L’esilio, la preghiera, lo sterminio, la ricerca di un’identità, di una Terra Promessa, di un Messia: in questo spettacolo, tra una musica e l’altra, Moni Ovadia affronta le principali questioni riguardanti il popolo ebraico. Un popolo che ha una storia lunghissima e affascinante, e che tuttora si trova a convivere con molti pregiudizi. Moni Ovadia affronta queste tematiche importanti utilizzando uno strumento d’eccezione: la risata. Gli aneddoti raccontati in questo spettacolo, con il loro finale ironico, non hanno la funzione di comic relief, non sono qualcosa di aggiunto o di superfluo, ma sono il vero e proprio mezzo che Moni Ovadia sceglie per accompagnare lo spettatore in un breve viaggio all’interno della storia ebraica. L’altro strumento, altrettanto importante, è la musica: i racconti sono intervallati da brani presentati dalla meravigliosa Moni Ovadia Stage Orchestra.

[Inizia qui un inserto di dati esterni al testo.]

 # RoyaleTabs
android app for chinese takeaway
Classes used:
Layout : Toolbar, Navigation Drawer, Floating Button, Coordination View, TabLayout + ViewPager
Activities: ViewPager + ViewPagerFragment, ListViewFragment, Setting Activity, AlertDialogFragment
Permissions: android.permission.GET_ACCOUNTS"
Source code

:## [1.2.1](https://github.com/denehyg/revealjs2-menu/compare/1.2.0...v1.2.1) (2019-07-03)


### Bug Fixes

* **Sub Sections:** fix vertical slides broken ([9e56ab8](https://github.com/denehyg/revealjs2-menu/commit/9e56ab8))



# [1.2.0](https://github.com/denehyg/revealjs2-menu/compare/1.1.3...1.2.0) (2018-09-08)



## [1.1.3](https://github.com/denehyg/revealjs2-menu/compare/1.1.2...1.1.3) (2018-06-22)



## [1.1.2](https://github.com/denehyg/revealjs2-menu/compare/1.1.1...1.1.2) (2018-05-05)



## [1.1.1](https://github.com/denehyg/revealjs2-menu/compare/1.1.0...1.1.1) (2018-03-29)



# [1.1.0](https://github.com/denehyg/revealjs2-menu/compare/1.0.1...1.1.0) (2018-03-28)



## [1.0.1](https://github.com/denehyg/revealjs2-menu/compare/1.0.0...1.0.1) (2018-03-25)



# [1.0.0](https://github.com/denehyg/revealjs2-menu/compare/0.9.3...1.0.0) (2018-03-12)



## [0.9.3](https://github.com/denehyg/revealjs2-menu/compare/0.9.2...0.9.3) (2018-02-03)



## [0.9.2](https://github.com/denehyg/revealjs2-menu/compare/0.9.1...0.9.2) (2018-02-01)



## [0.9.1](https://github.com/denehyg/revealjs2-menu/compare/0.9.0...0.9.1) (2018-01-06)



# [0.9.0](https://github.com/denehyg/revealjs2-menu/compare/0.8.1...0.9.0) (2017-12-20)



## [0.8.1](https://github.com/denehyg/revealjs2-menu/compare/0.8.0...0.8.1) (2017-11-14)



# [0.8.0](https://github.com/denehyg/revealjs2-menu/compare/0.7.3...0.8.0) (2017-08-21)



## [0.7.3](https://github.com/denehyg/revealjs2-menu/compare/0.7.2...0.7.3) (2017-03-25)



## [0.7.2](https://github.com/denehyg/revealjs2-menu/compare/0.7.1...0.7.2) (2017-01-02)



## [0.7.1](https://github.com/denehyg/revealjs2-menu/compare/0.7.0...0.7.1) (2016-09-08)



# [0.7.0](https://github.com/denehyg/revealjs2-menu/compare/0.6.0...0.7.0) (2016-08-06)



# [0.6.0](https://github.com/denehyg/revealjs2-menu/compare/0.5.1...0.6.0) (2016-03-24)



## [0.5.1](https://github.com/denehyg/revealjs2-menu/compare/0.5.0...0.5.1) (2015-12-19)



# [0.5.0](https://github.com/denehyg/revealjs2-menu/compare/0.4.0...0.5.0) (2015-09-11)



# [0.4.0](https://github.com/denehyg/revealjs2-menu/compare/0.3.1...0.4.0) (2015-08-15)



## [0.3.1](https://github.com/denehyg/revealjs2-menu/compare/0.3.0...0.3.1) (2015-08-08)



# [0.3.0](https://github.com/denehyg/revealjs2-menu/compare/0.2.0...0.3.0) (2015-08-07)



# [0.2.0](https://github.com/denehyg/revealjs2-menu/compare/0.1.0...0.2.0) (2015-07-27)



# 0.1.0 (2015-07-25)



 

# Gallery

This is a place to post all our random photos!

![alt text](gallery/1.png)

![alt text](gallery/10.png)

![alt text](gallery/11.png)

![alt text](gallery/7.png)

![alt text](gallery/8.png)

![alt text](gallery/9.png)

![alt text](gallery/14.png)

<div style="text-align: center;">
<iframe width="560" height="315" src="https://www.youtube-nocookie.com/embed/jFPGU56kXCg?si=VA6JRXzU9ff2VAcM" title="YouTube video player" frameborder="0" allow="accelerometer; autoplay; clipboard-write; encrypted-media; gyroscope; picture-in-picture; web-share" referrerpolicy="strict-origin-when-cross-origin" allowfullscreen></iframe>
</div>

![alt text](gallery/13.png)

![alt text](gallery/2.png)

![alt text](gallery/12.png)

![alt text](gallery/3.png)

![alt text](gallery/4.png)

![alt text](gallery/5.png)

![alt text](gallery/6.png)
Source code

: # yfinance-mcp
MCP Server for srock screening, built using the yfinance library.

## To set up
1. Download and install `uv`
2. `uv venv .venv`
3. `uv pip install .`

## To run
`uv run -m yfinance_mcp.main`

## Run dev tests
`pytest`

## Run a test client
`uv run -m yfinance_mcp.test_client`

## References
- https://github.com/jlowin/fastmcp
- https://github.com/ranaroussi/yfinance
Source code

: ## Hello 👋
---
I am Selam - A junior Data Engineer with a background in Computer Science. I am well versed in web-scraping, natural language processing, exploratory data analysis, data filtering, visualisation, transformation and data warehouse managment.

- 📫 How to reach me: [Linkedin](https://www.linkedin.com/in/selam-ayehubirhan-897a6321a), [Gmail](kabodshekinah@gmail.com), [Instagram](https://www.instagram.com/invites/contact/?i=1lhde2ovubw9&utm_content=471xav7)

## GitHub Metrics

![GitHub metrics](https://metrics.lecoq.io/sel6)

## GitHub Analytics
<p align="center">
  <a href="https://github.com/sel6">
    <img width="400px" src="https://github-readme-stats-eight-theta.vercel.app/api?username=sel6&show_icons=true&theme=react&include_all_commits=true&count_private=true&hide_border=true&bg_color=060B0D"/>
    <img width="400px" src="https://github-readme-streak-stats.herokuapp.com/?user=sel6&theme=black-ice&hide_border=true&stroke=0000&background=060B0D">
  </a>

Il grande messaggio di questo spettacolo è riassunto in ciò che viene detto fin da subito, parlando dell’interminabile esilio del popolo ebraico: ci sarebbe davvero pace, nel mondo, se tutti gli uomini fossero stranieri. Perché tutti i conflitti nascono dal possesso della terra; ma la verità è che la terra non è proprietà di nessuno, se non, forse, di chi ci finisce sepolto per primo. Lo sviluppo più florido, la crescita più formidabile della cultura ebraica si hanno infatti negli anni dell’esilio, quando il popolo è senza terra. Quando il popolo trova una terra e vi si stabilisce, finisce per trattare altri da stranieri, scordandosi in un istante dei lunghissimi anni di esilio, e dimenticando la grande verità: la terra appartiene solo a sé stessa.
E Dio, che in questo spettacolo fa più volte capolino, Dio ci guarda e ride. Ride delle nostre dispute infinite, di come riusciamo sempre a vedere le differenze e non la nostra comune condizione di stranieri, ride perché non lo sa bene nemmeno Lui se esista oppure no. Ride perché forse l’autoironia è un po’ una forma di saggezza, e Moni Ovadia ci ha mostrato di essere un saggio. Ci ha mostrato che ridere di qualcosa non significa degradarla o renderla meno importante, ma che, anzi, a volte la risata è il modo migliore che abbiamo per comprendere e comprenderci, senza pretese e senza veli.